Also from Capitolwire (Subscription). I particularly love this quote from Rendell’s office: “It doesn’t matter if [Rep. Rohrer] thinks it needs to be studied,” said Kate Philips, Rendell’s spokeswoman. “His leadership signed a commitment.” In other words, since 8 legislative leaders wrote a letter that they would draft legislation (not guarantee passage), then Rep. Rohrer and the other 245 General Assembly member’s opinions and votes count for nothing. Is Rendell proposing we shrink the size of the general assembly to 8?
HARRISBURG (Oct. 17) – Pennsylvania lawmakers will vote on the expansion of the state’s subsidized health insurance program for children in the coming days, but some lawmakers, policy groups and private insurance providers are questioning the wisdom of the decision.
On Monday, Rep. Sam Rohrer, R-Berks, discussed the issue in a news conference at the state Capitol with representatives of the Commonwealth Foundation, a Harrisburg-based conservative think tank, and the Pennsylvania Association of Health Underwriters. He urged “members of the General Assembly to hold off on the ‘Cover All Kids’ initiative until more research is done about the impact on private sector insurance.”
Despite concerns expressed by Rohrer and some of his Republican colleagues in the House of Representatives, the Rendell administration’s position is clear: Lawmakers made a promise they must now honor. “It doesn’t matter if [Rep. Rohrer] thinks it needs to be studied,” said Kate Philips, Rendell’s spokeswoman. “His leadership signed a commitment.”
Philips said Rohrer should have asked for this study months ago when Rendell proposed the idea and before Republican leadership worked out a deal with Rendell. In a letter to the governor, Republican and Democratic leaders of both the House and Senate wrote they would “work with [Gov. Rendell] to statutorily craft the language necessary to amend [the] CHIP program to expand the qualifying income levels, maximize federal resources and provide children’s health insurance for families who otherwise could not afford to purchase this vital coverage for their children.”
Philips said Rohrer’s call for an impact study is “not a legitimate reason” to prevent children from getting health insurance coverage. “It’s disgraceful at best,” she added.

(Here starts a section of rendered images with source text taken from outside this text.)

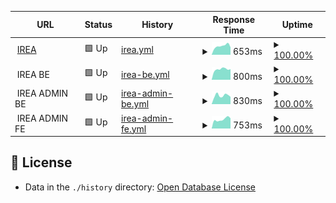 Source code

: <!--start: status pages-->
<!-- This summary is generated by Upptime (https://github.com/upptime/upptime) -->
<!-- Do not edit this manually, your changes will be overwritten -->
<!-- prettier-ignore -->
| URL | Status | History | Response Time | Uptime |
| --- | ------ | ------- | ------------- | ------ |
| <img alt="" src="https://icons.duckduckgo.com/ip3/irea.kiminet.com.ico" height="13"> [IREA](https://irea.kiminet.com) | 🟩 Up | [irea.yml](https://github.com/biz-brows/upptime/commits/HEAD/history/irea.yml) | <details><summary><img alt="Response time graph" src="./graphs/irea/response-time-week.png" height="20"> 653ms</summary><br><a href="https://biz-brows.github.io/upptime/history/irea"><img alt="Response time 641" src="https://img.shields.io/endpoint?url=https%3A%2F%2Fraw.githubusercontent.com%2Fbiz-brows%2Fupptime%2FHEAD%2Fapi%2Firea%2Fresponse-time.json"></a><br><a href="https://biz-brows.github.io/upptime/history/irea"><img alt="24-hour response time 710" src="https://img.shields.io/endpoint?url=https%3A%2F%2Fraw.githubusercontent.com%2Fbiz-brows%2Fupptime%2FHEAD%2Fapi%2Firea%2Fresponse-time-day.json"></a><br><a href="https://biz-brows.github.io/upptime/history/irea"><img alt="7-day response time 653" src="https://img.shields.io/endpoint?url=https%3A%2F%2Fraw.githubusercontent.com%2Fbiz-brows%2Fupptime%2FHEAD%2Fapi%2Firea%2Fresponse-time-week.json"></a><br><a href="https://biz-brows.github.io/upptime/history/irea"><img alt="30-day response time 621" src="https://img.shields.io/endpoint?url=https%3A%2F%2Fraw.githubusercontent.com%2Fbiz-brows%2Fupptime%2FHEAD%2Fapi%2Firea%2Fresponse-time-month.json"></a><br><a href="https://biz-brows.github.io/upptime/history/irea"><img alt="1-year response time 641" src="https://img.shields.io/endpoint?url=https%3A%2F%2Fraw.githubusercontent.com%2Fbiz-brows%2Fupptime%2FHEAD%2Fapi%2Firea%2Fresponse-time-year.json"></a></details> | <details><summary><a href="https://biz-brows.github.io/upptime/history/irea">100.00%</a></summary><a href="https://biz-brows.github.io/upptime/history/irea"><img alt="All-time uptime 98.41%" src="https://img.shields.io/endpoint?url=https%3A%2F%2Fraw.githubusercontent.com%2Fbiz-brows%2Fupptime%2FHEAD%2Fapi%2Firea%2Fuptime.json"></a><br><a href="https://biz-brows.github.io/upptime/history/irea"><img alt="24-hour uptime 100.00%" src="https://img.shields.io/endpoint?url=https%3A%2F%2Fraw.githubusercontent.com%2Fbiz-brows%2Fupptime%2FHEAD%2Fapi%2Firea%2Fuptime-day.json"></a><br><a href="https://biz-brows.github.io/upptime/history/irea"><img alt="7-day uptime 100.00%" src="https://img.shields.io/endpoint?url=https%3A%2F%2Fraw.githubusercontent.com%2Fbiz-brows%2Fupptime%2FHEAD%2Fapi%2Firea%2Fuptime-week.json"></a><br><a href="https://biz-brows.github.io/upptime/history/irea"><img alt="30-day uptime 100.00%" src="https://img.shields.io/endpoint?url=https%3A%2F%2Fraw.githubusercontent.com%2Fbiz-brows%2Fupptime%2FHEAD%2Fapi%2Firea%2Fuptime-month.json"></a><br><a href="https://biz-brows.github.io/upptime/history/irea"><img alt="1-year uptime 98.41%" src="https://img.shields.io/endpoint?url=https%3A%2F%2Fraw.githubusercontent.com%2Fbiz-brows%2Fupptime%2FHEAD%2Fapi%2Firea%2Fuptime-year.json"></a></details>
| <img alt="" src="https://icons.duckduckgo.com/ip3/null.ico" height="13"> IREA BE | 🟩 Up | [irea-be.yml](https://github.com/biz-brows/upptime/commits/HEAD/history/irea-be.yml) | <details><summary><img alt="Response time graph" src="./graphs/irea-be/response-time-week.png" height="20"> 800ms</summary><br><a href="https://biz-brows.github.io/upptime/history/irea-be"><img alt="Response time 849" src="https://img.shields.io/endpoint?url=https%3A%2F%2Fraw.githubusercontent.com%2Fbiz-brows%2Fupptime%2FHEAD%2Fapi%2Firea-be%2Fresponse-time.json"></a><br><a href="https://biz-brows.github.io/upptime/history/irea-be"><img alt="24-hour response time 981" src="https://img.shields.io/endpoint?url=https%3A%2F%2Fraw.githubusercontent.com%2Fbiz-brows%2Fupptime%2FHEAD%2Fapi%2Firea-be%2Fresponse-time-day.json"></a><br><a href="https://biz-brows.github.io/upptime/history/irea-be"><img alt="7-day response time 800" src="https://img.shields.io/endpoint?url=https%3A%2F%2Fraw.githubusercontent.com%2Fbiz-brows%2Fupptime%2FHEAD%2Fapi%2Firea-be%2Fresponse-time-week.json"></a><br><a href="https://biz-brows.github.io/upptime/history/irea-be"><img alt="30-day response time 824" src="https://img.shields.io/endpoint?url=https%3A%2F%2Fraw.githubusercontent.com%2Fbiz-brows%2Fupptime%2FHEAD%2Fapi%2Firea-be%2Fresponse-time-month.json"></a><br><a href="https://biz-brows.github.io/upptime/history/irea-be"><img alt="1-year response time 849" src="https://img.shields.io/endpoint?url=https%3A%2F%2Fraw.githubusercontent.com%2Fbiz-brows%2Fupptime%2FHEAD%2Fapi%2Firea-be%2Fresponse-time-year.json"></a></details> | <details><summary><a href="https://biz-brows.github.io/upptime/history/irea-be">100.00%</a></summary><a href="https://biz-brows.github.io/upptime/history/irea-be"><img alt="All-time uptime 96.66%" src="https://img.shields.io/endpoint?url=https%3A%2F%2Fraw.githubusercontent.com%2Fbiz-brows%2Fupptime%2FHEAD%2Fapi%2Firea-be%2Fuptime.json"></a><br><a href="https://biz-brows.github.io/upptime/history/irea-be"><img alt="24-hour uptime 100.00%" src="https://img.shields.io/endpoint?url=https%3A%2F%2Fraw.githubusercontent.com%2Fbiz-brows%2Fupptime%2FHEAD%2Fapi%2Firea-be%2Fuptime-day.json"></a><br><a href="https://biz-brows.github.io/upptime/history/irea-be"><img alt="7-day uptime 100.00%" src="https://img.shields.io/endpoint?url=https%3A%2F%2Fraw.githubusercontent.com%2Fbiz-brows%2Fupptime%2FHEAD%2Fapi%2Firea-be%2Fuptime-week.json"></a><br><a href="https://biz-brows.github.io/upptime/history/irea-be"><img alt="30-day uptime 100.00%" src="https://img.shields.io/endpoint?url=https%3A%2F%2Fraw.githubusercontent.com%2Fbiz-brows%2Fupptime%2FHEAD%2Fapi%2Firea-be%2Fuptime-month.json"></a><br><a href="https://biz-brows.github.io/upptime/history/irea-be"><img alt="1-year uptime 96.66%" src="https://img.shields.io/endpoint?url=https%3A%2F%2Fraw.githubusercontent.com%2Fbiz-brows%2Fupptime%2FHEAD%2Fapi%2Firea-be%2Fuptime-year.json"></a></details>
| <img alt="" src="https://icons.duckduckgo.com/ip3/null.ico" height="13"> IREA ADMIN BE | 🟩 Up | [irea-admin-be.yml](https://github.com/biz-brows/upptime/commits/HEAD/history/irea-admin-be.yml) | <details><summary><img alt="Response time graph" src="./graphs/irea-admin-be/response-time-week.png" height="20"> 830ms</summary><br><a href="https://biz-brows.github.io/upptime/history/irea-admin-be"><img alt="Response time 793" src="https://img.shields.io/endpoint?url=https%3A%2F%2Fraw.githubusercontent.com%2Fbiz-brows%2Fupptime%2FHEAD%2Fapi%2Firea-admin-be%2Fresponse-time.json"></a><br><a href="https://biz-brows.github.io/upptime/history/irea-admin-be"><img alt="24-hour response time 829" src="https://img.shields.io/endpoint?url=https%3A%2F%2Fraw.githubusercontent.com%2Fbiz-brows%2Fupptime%2FHEAD%2Fapi%2Firea-admin-be%2Fresponse-time-day.json"></a><br><a href="https://biz-brows.github.io/upptime/history/irea-admin-be"><img alt="7-day response time 830" src="https://img.shields.io/endpoint?url=https%3A%2F%2Fraw.githubusercontent.com%2Fbiz-brows%2Fupptime%2FHEAD%2Fapi%2Firea-admin-be%2Fresponse-time-week.json"></a><br><a href="https://biz-brows.github.io/upptime/history/irea-admin-be"><img alt="30-day response time 782" src="https://img.shields.io/endpoint?url=https%3A%2F%2Fraw.githubusercontent.com%2Fbiz-brows%2Fupptime%2FHEAD%2Fapi%2Firea-admin-be%2Fresponse-time-month.json"></a><br><a href="https://biz-brows.github.io/upptime/history/irea-admin-be"><img alt="1-year response time 793" src="https://img.shields.io/endpoint?url=https%3A%2F%2Fraw.githubusercontent.com%2Fbiz-brows%2Fupptime%2FHEAD%2Fapi%2Firea-admin-be%2Fresponse-time-year.json"></a></details> | <details><summary><a href="https://biz-brows.github.io/upptime/history/irea-admin-be">100.00%</a></summary><a href="https://biz-brows.github.io/upptime/history/irea-admin-be"><img alt="All-time uptime 96.66%" src="https://img.shields.io/endpoint?url=https%3A%2F%2Fraw.githubusercontent.com%2Fbiz-brows%2Fupptime%2FHEAD%2Fapi%2Firea-admin-be%2Fuptime.json"></a><br><a href="https://biz-brows.github.io/upptime/history/irea-admin-be"><img alt="24-hour uptime 100.00%" src="https://img.shields.io/endpoint?url=https%3A%2F%2Fraw.githubusercontent.com%2Fbiz-brows%2Fupptime%2FHEAD%2Fapi%2Firea-admin-be%2Fuptime-day.json"></a><br><a href="https://biz-brows.github.io/upptime/history/irea-admin-be"><img alt="7-day uptime 100.00%" src="https://img.shields.io/endpoint?url=https%3A%2F%2Fraw.githubusercontent.com%2Fbiz-brows%2Fupptime%2FHEAD%2Fapi%2Firea-admin-be%2Fuptime-week.json"></a><br><a href="https://biz-brows.github.io/upptime/history/irea-admin-be"><img alt="30-day uptime 100.00%" src="https://img.shields.io/endpoint?url=https%3A%2F%2Fraw.githubusercontent.com%2Fbiz-brows%2Fupptime%2FHEAD%2Fapi%2Firea-admin-be%2Fuptime-month.json"></a><br><a href="https://biz-brows.github.io/upptime/history/irea-admin-be"><img alt="1-year uptime 96.66%" src="https://img.shields.io/endpoint?url=https%3A%2F%2Fraw.githubusercontent.com%2Fbiz-brows%2Fupptime%2FHEAD%2Fapi%2Firea-admin-be%2Fuptime-year.json"></a></details>
| <img alt="" src="https://icons.duckduckgo.com/ip3/null.ico" height="13"> IREA ADMIN FE | 🟩 Up | [irea-admin-fe.yml](https://github.com/biz-brows/upptime/commits/HEAD/history/irea-admin-fe.yml) | <details><summary><img alt="Response time graph" src="./graphs/irea-admin-fe/response-time-week.png" height="20"> 753ms</summary><br><a href="https://biz-brows.github.io/upptime/history/irea-admin-fe"><img alt="Response time 795" src="https://img.shields.io/endpoint?url=https%3A%2F%2Fraw.githubusercontent.com%2Fbiz-brows%2Fupptime%2FHEAD%2Fapi%2Firea-admin-fe%2Fresponse-time.json"></a><br><a href="https://biz-brows.github.io/upptime/history/irea-admin-fe"><img alt="24-hour response time 876" src="https://img.shields.io/endpoint?url=https%3A%2F%2Fraw.githubusercontent.com%2Fbiz-brows%2Fupptime%2FHEAD%2Fapi%2Firea-admin-fe%2Fresponse-time-day.json"></a><br><a href="https://biz-brows.github.io/upptime/history/irea-admin-fe"><img alt="7-day response time 753" src="https://img.shields.io/endpoint?url=https%3A%2F%2Fraw.githubusercontent.com%2Fbiz-brows%2Fupptime%2FHEAD%2Fapi%2Firea-admin-fe%2Fresponse-time-week.json"></a><br><a href="https://biz-brows.github.io/upptime/history/irea-admin-fe"><img alt="30-day response time 778" src="https://img.shields.io/endpoint?url=https%3A%2F%2Fraw.githubusercontent.com%2Fbiz-brows%2Fupptime%2FHEAD%2Fapi%2Firea-admin-fe%2Fresponse-time-month.json"></a><br><a href="https://biz-brows.github.io/upptime/history/irea-admin-fe"><img alt="1-year response time 795" src="https://img.shields.io/endpoint?url=https%3A%2F%2Fraw.githubusercontent.com%2Fbiz-brows%2Fupptime%2FHEAD%2Fapi%2Firea-admin-fe%2Fresponse-time-year.json"></a></details> | <details><summary><a href="https://biz-brows.github.io/upptime/history/irea-admin-fe">100.00%</a></summary><a href="https://biz-brows.github.io/upptime/history/irea-admin-fe"><img alt="All-time uptime 98.39%" src="https://img.shields.io/endpoint?url=https%3A%2F%2Fraw.githubusercontent.com%2Fbiz-brows%2Fupptime%2FHEAD%2Fapi%2Firea-admin-fe%2Fuptime.json"></a><br><a href="https://biz-brows.github.io/upptime/history/irea-admin-fe"><img alt="24-hour uptime 100.00%" src="https://img.shields.io/endpoint?url=https%3A%2F%2Fraw.githubusercontent.com%2Fbiz-brows%2Fupptime%2FHEAD%2Fapi%2Firea-admin-fe%2Fuptime-day.json"></a><br><a href="https://biz-brows.github.io/upptime/history/irea-admin-fe"><img alt="7-day uptime 100.00%" src="https://img.shields.io/endpoint?url=https%3A%2F%2Fraw.githubusercontent.com%2Fbiz-brows%2Fupptime%2FHEAD%2Fapi%2Firea-admin-fe%2Fuptime-week.json"></a><br><a href="https://biz-brows.github.io/upptime/history/irea-admin-fe"><img alt="30-day uptime 100.00%" src="https://img.shields.io/endpoint?url=https%3A%2F%2Fraw.githubusercontent.com%2Fbiz-brows%2Fupptime%2FHEAD%2Fapi%2Firea-admin-fe%2Fuptime-month.json"></a><br><a href="https://biz-brows.github.io/upptime/history/irea-admin-fe"><img alt="1-year uptime 98.39%" src="https://img.shields.io/endpoint?url=https%3A%2F%2Fraw.githubusercontent.com%2Fbiz-brows%2Fupptime%2FHEAD%2Fapi%2Firea-admin-fe%2Fuptime-year.json"></a></details>

<!--end: status pages-->

## 📄 License

- Data in the `./history` directory: [Open Database License](https://opendatacommons.org/licenses/odbl/1-0/)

Matthew J. Brouillette, president of the Commonwealth Foundation, said private health insurance providers could reduce their insurance offerings in the state if forced to compete with taxpayer-subsidized public sector insurance programs, thereby creating more uninsured people.
Brouillette also warned that expanding the CHIP program could create a budgetary problem for the state due to potentially incorrect assumptions by the Rendell administration about program use and costs in the coming years.